Gerard Keating – Python Ireland 2025

A simple class

Create a simple user object with username and email

class User:
    def __init__(self, username, email):
        self.username = username
        self.email = email
User(username="ger", email="ger@example.com")

But what's the problem

  • Printing it out looks awful
print(User(username="ger", email="ger@example.com"))
# <__main__.User object at 0x1103bb230>
  • No equality
user =      User(username="ger", email="ger@example.com")
print(user==User(username="ger", email="ger@example.com"))
# False

Adding dunder methods

class User:
    def __init__(self, username, email):
        self.username = username
        self.email = email

    def __repr__(self):
        return f"User(username={self.username!r}, email={self.email!r})"
        # User(username='ger', email='ger@example.com')
    def __eq__(self, other):
        if not isinstance(other, User):
            return False
        return (self.username, self.email) == (other.username, other.email)

Updating the class

Add a real_name attribute

class User:
    def __init__(self, username, email, real_name):
        self.username = username
        self.email = email
        self.real_name = real_name

    def __repr__(self):
        return f"User(username={self.username!r}, email={self.email!r}, real_name={self.real_name!r})"

    def __eq__(self, other):
        if not isinstance(other, User):
            return False
        return (self.username, self.email, self.real_name) == (other.username, other.email, other.real_name)
  • So adding one more variable lead to changes in three functions not including tests

Solution dataclass

  • Added in Python 3.7 PEP 557
from dataclasses import dataclass

@dataclass
class User:
    username: str
    email: str
    real_name: str

Testing out dataclasses

from dataclasses import dataclass

@dataclass
class User:
    username: str
    email: str
    real_name: str

user = User(username="ger", email="ger@example.com", real_name="Gerard Keating")
print(user)
# User(username='ger', email='ger@example.com', real_name='Gerard Keating')
print(user==User(username="ger", email="ger@example.com", real_name="Gerard Keating"))
# True

Breaking it Down

from dataclasses import dataclass

A class decorator

@dataclass
class User:

Type Annotation

    username: str
    email: str

Class Decorator

  • Been in Python since Python 3.0
  • Does not interfere with inheritance, nothing to do with metaclasses
  • Simple to use and implement
def class_dec(cls):
    cls.foo = 42
    return cls

@class_dec
class MyClass:
    pass

print(MyClass.foo)  # 42

Type Annotation

class User:
    username: str
    email: str

print(User.__annotations__)
# {'username': <class 'str'>, 'email': <class 'str'>}
  • Added in Python 3.6
  • Dataclass will not check your types they just read annotations.
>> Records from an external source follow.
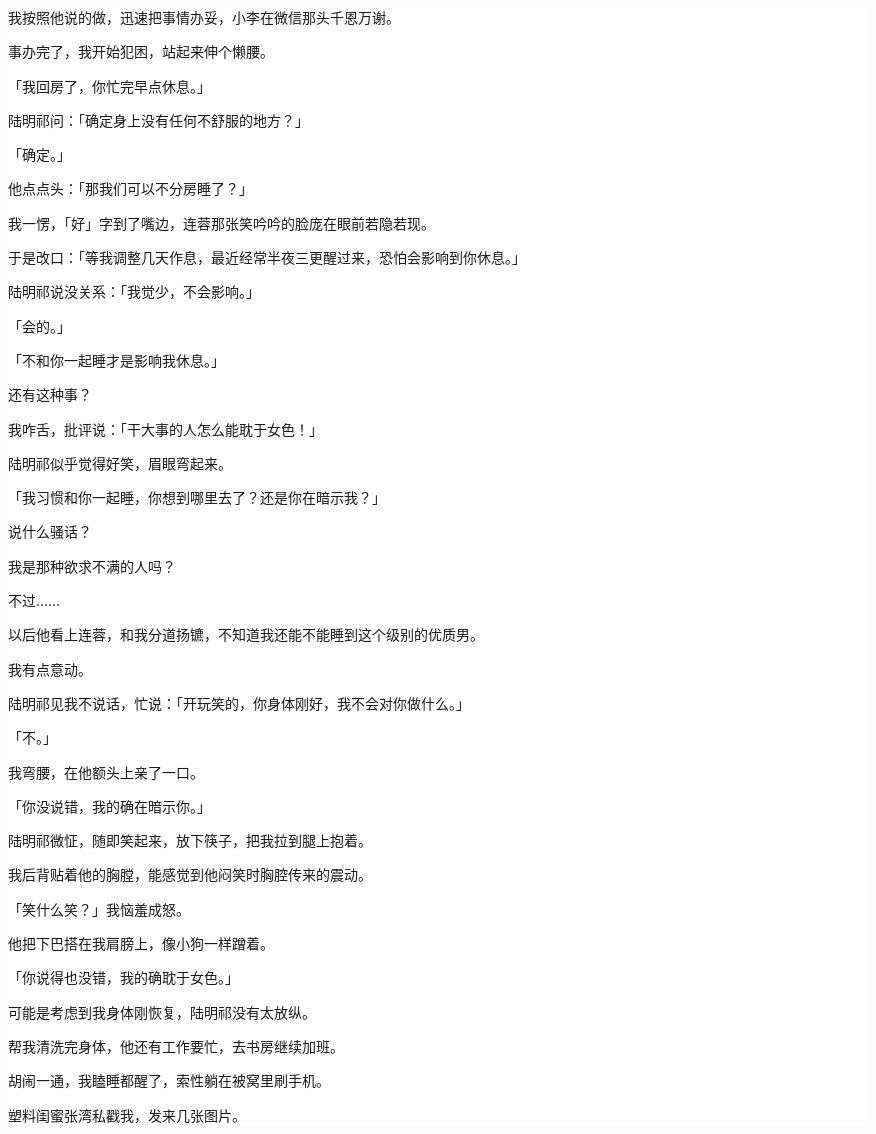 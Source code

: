 我按照他说的做，迅速把事情办妥，小李在微信那头千恩万谢。

事办完了，我开始犯困，站起来伸个懒腰。

「我回房了，你忙完早点休息。」

陆明祁问：「确定身上没有任何不舒服的地方？」

「确定。」

他点点头：「那我们可以不分房睡了？」

我一愣，「好」字到了嘴边，连蓉那张笑吟吟的脸庞在眼前若隐若现。

于是改口：「等我调整几天作息，最近经常半夜三更醒过来，恐怕会影响到你休息。」

陆明祁说没关系：「我觉少，不会影响。」

「会的。」

「不和你一起睡才是影响我休息。」

还有这种事？

我咋舌，批评说：「干大事的人怎么能耽于女色！」

陆明祁似乎觉得好笑，眉眼弯起来。

「我习惯和你一起睡，你想到哪里去了？还是你在暗示我？」

说什么骚话？

我是那种欲求不满的人吗？

不过……

以后他看上连蓉，和我分道扬镳，不知道我还能不能睡到这个级别的优质男。

我有点意动。

陆明祁见我不说话，忙说：「开玩笑的，你身体刚好，我不会对你做什么。」

「不。」

我弯腰，在他额头上亲了一口。

「你没说错，我的确在暗示你。」

陆明祁微怔，随即笑起来，放下筷子，把我拉到腿上抱着。

我后背贴着他的胸膛，能感觉到他闷笑时胸腔传来的震动。

「笑什么笑？」我恼羞成怒。

他把下巴搭在我肩膀上，像小狗一样蹭着。

「你说得也没错，我的确耽于女色。」

可能是考虑到我身体刚恢复，陆明祁没有太放纵。

帮我清洗完身体，他还有工作要忙，去书房继续加班。

胡闹一通，我瞌睡都醒了，索性躺在被窝里刷手机。

塑料闺蜜张湾私戳我，发来几张图片。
Use a type checker (mypy/pyright) if you want enforcement.
  • See my last PyconIE talk in 2023 How I Learned to Stop Worrying and Love Type Annotation

Default values (immutable)

from dataclasses import dataclass

@dataclass
class User:
    username: str
    email: str
    #Needs to be defined after the non default variables
    is_admin: bool = False

print(User('Ger', 'ger@example.com'))
# User(username='Ger', email='ger@example.com', is_admin=False)
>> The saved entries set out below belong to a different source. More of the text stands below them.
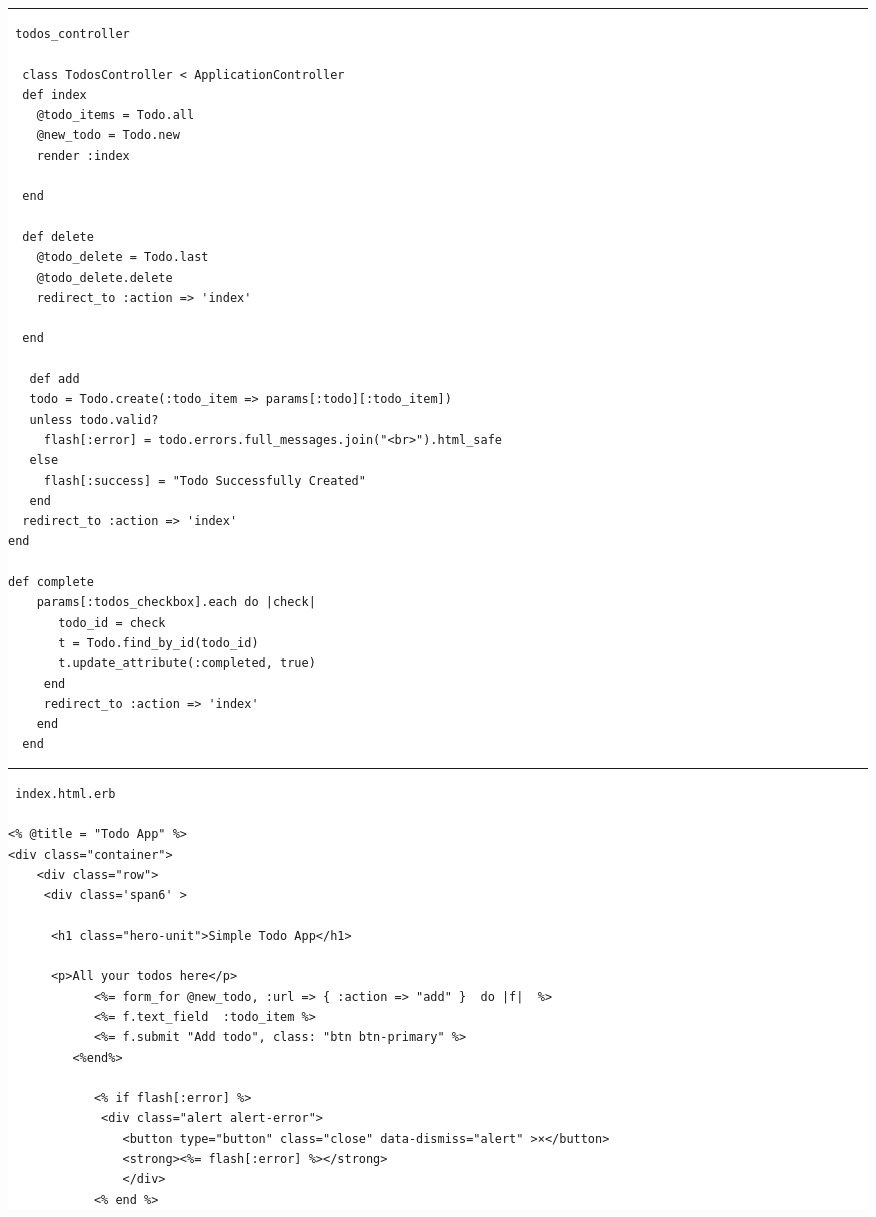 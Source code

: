 * * *

```
 todos_controller

  class TodosController < ApplicationController
  def index
    @todo_items = Todo.all
    @new_todo = Todo.new
    render :index

  end

  def delete
    @todo_delete = Todo.last
    @todo_delete.delete
    redirect_to :action => 'index'

  end

   def add
   todo = Todo.create(:todo_item => params[:todo][:todo_item])
   unless todo.valid?
     flash[:error] = todo.errors.full_messages.join("<br>").html_safe
   else
     flash[:success] = "Todo Successfully Created"  
   end
  redirect_to :action => 'index'
end

def complete
    params[:todos_checkbox].each do |check|
       todo_id = check
       t = Todo.find_by_id(todo_id)
       t.update_attribute(:completed, true)
     end
     redirect_to :action => 'index'
    end
  end 
```

* * *

```
 index.html.erb

<% @title = "Todo App" %>
<div class="container"> 
    <div class="row">
     <div class='span6' >

      <h1 class="hero-unit">Simple Todo App</h1>

      <p>All your todos here</p>
            <%= form_for @new_todo, :url => { :action => "add" }  do |f|  %>
            <%= f.text_field  :todo_item %>
            <%= f.submit "Add todo", class: "btn btn-primary" %>
         <%end%>

            <% if flash[:error] %>
             <div class="alert alert-error">
                <button type="button" class="close" data-dismiss="alert" >×</button>
                <strong><%= flash[:error] %></strong>
                </div>
            <% end %>
```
Default value that is mutable

  • When adding a mutable object (like a list, dict, set ...) ) on the class, it’s shared by all instances
class Foo:
    bar: list = []

f = Foo()
f.bar.append('value')
print(f.bar) # ['value']
print(Foo.bar) # ['value']
b = Foo()
print(b.bar) # ['value']
  • This can be useful for some user cases like having a registry but is usually a gotcha

default_factory

  • Solution to having an mutable default value
    tags: list = dataclasses.field(default_factory=list)
  • dataclasses.field lets you customize how a dataclass field behaves
  • A default_factory is a callable that generates a fresh value per instance
  • You can still have a class variable by using typing.ClassVar

Simple default factory code example

from dataclasses import dataclass, field
from typing import ClassVar

@dataclass
class User:
    username: str
    email: str
    tags: list[str] = field(default_factory=list)
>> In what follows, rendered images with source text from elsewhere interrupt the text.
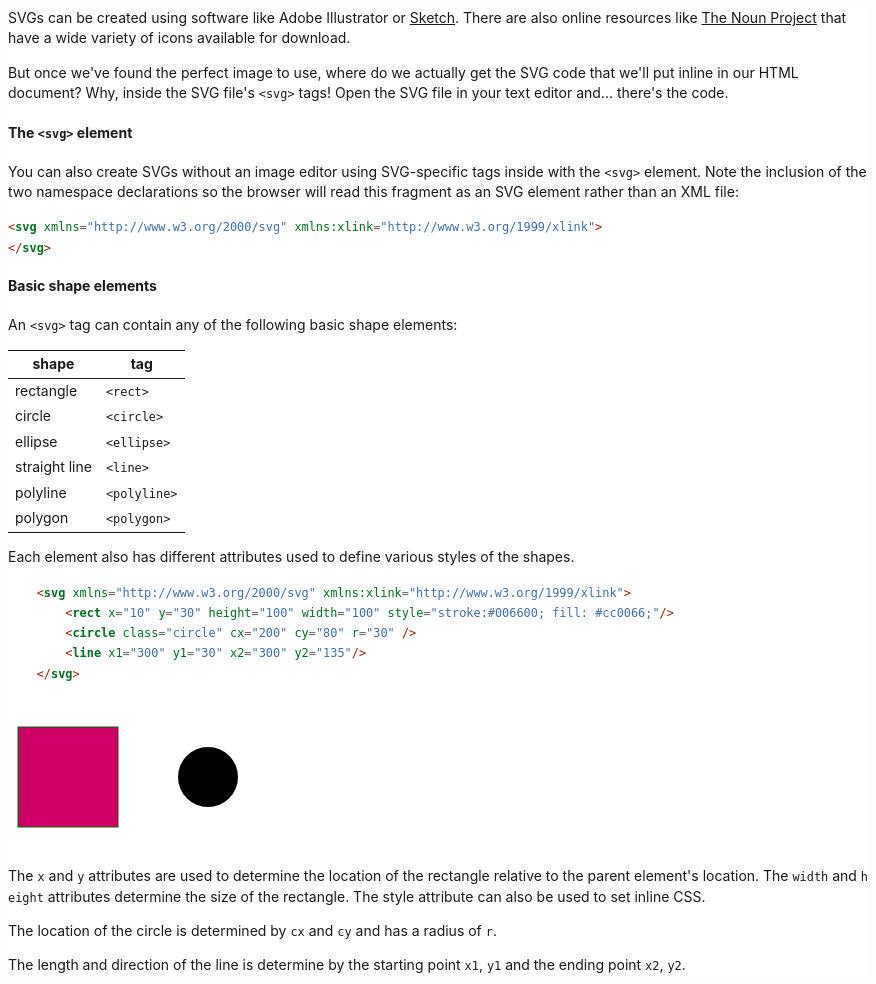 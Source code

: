 SVGs can be created using software like Adobe Illustrator or [Sketch](https://www.sketchapp.com). There are also online resources like [The Noun Project](http://thenounproject.com/) that have a wide variety of icons available for download.

But once we've found the perfect image to use, where do we actually get the SVG code that we'll put inline in our HTML document? Why, inside the SVG file's `<svg>` tags! Open the SVG file in your text editor and... there's the code.

#### The `<svg>` element
You can also create SVGs without an image editor using SVG-specific tags inside with the `<svg>` element. Note the inclusion of the two namespace declarations so the browser will read this fragment as an SVG element rather than an XML file:

```html
<svg xmlns="http://www.w3.org/2000/svg" xmlns:xlink="http://www.w3.org/1999/xlink">
</svg>
```

#### Basic shape elements
An `<svg>` tag can contain any of the following basic shape elements:

shape | tag
--|--
rectangle | `<rect>`
circle | `<circle>`
ellipse | `<ellipse>`
straight line | `<line>`
polyline | `<polyline>`
polygon | `<polygon>`

Each element also has different attributes used to define various styles of the shapes.

```html
    <svg xmlns="http://www.w3.org/2000/svg" xmlns:xlink="http://www.w3.org/1999/xlink">
        <rect x="10" y="30" height="100" width="100" style="stroke:#006600; fill: #cc0066;"/>
        <circle class="circle" cx="200" cy="80" r="30" />
        <line x1="300" y1="30" x2="300" y2="135"/>
    </svg>
```

<svg xmlns="http://www.w3.org/2000/svg" xmlns:xlink="http://www.w3.org/1999/xlink" height="150" width="400">
        <rect x="10" y="30" height="100" width="100" style="stroke:#006600; fill: #cc0066;"/>
        <circle class="circle" cx="200" cy="80" r="30" />
        <line x1="300" y1="30" x2="300" y2="135"/>
    </svg>

The `x` and `y` attributes are used to determine the location of the rectangle relative to the parent element's location. The `width` and `height` attributes determine the size of the rectangle. The style attribute can also be used to set inline CSS.

The location of the circle is determined by `cx` and `cy` and has a radius of `r`.

The length and direction of the line is determine by the starting point `x1`, `y1` and the ending point `x2`, `y2`.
    all_users_tags: ClassVar[list[str]] = []

print(User(username="ger", email="ger@example.com"))
# User(username='ger', email='ger@example.com', tags=[])

What else can default factories do

  • Let's say you want to create a uid for your user class
  • Use default factory
  • the init=False in the field means it doesn't turn up as an argument to your class init
from dataclasses import dataclass, field
from uuid import uuid4, UUID

@dataclass
class User:
    username: str
    email: str
    uid: UUID = field(init=False, default_factory=uuid4)

print(User('Ger', 'ger@example.com'))
# User(username='Ger', email='ger@example.com', uid=UUID('ddc36e5e-479d-4482-a56d-2dd38d903997'))

post_init

  • Problem: You want to store your username in lower case
  • Solution: You can have a __post_init__ which is run after the __init__
@dataclass
class User:
    username: str
    email: str

    def __post_init__(self):
        self.username = self.username.lower()
print(User('GER', 'ger@example.com'))
# User(username='ger', email='ger@example.com')

dataclass.InitVar

  • Problem: You want to pass a raw password to your user class but only store a hash
  • Solution: InitVar is a value that the user can pass to the __init__ of your dataclass
  • It’s forwarded to __post_init__
  • but not stored on the instance

dataclass.InitVar example

from dataclasses import dataclass, InitVar, field

@dataclass
class User:
    username: str
    email: str

    raw_password: InitVar[str]
    # init False means this field is not in the __init__ signature
    hashed_password: str = field(init=False)


    def __post_init__(self, raw_password: str):
        # just an example, not the way to hash passwords
        self.hashed_password = str(hash(raw_password))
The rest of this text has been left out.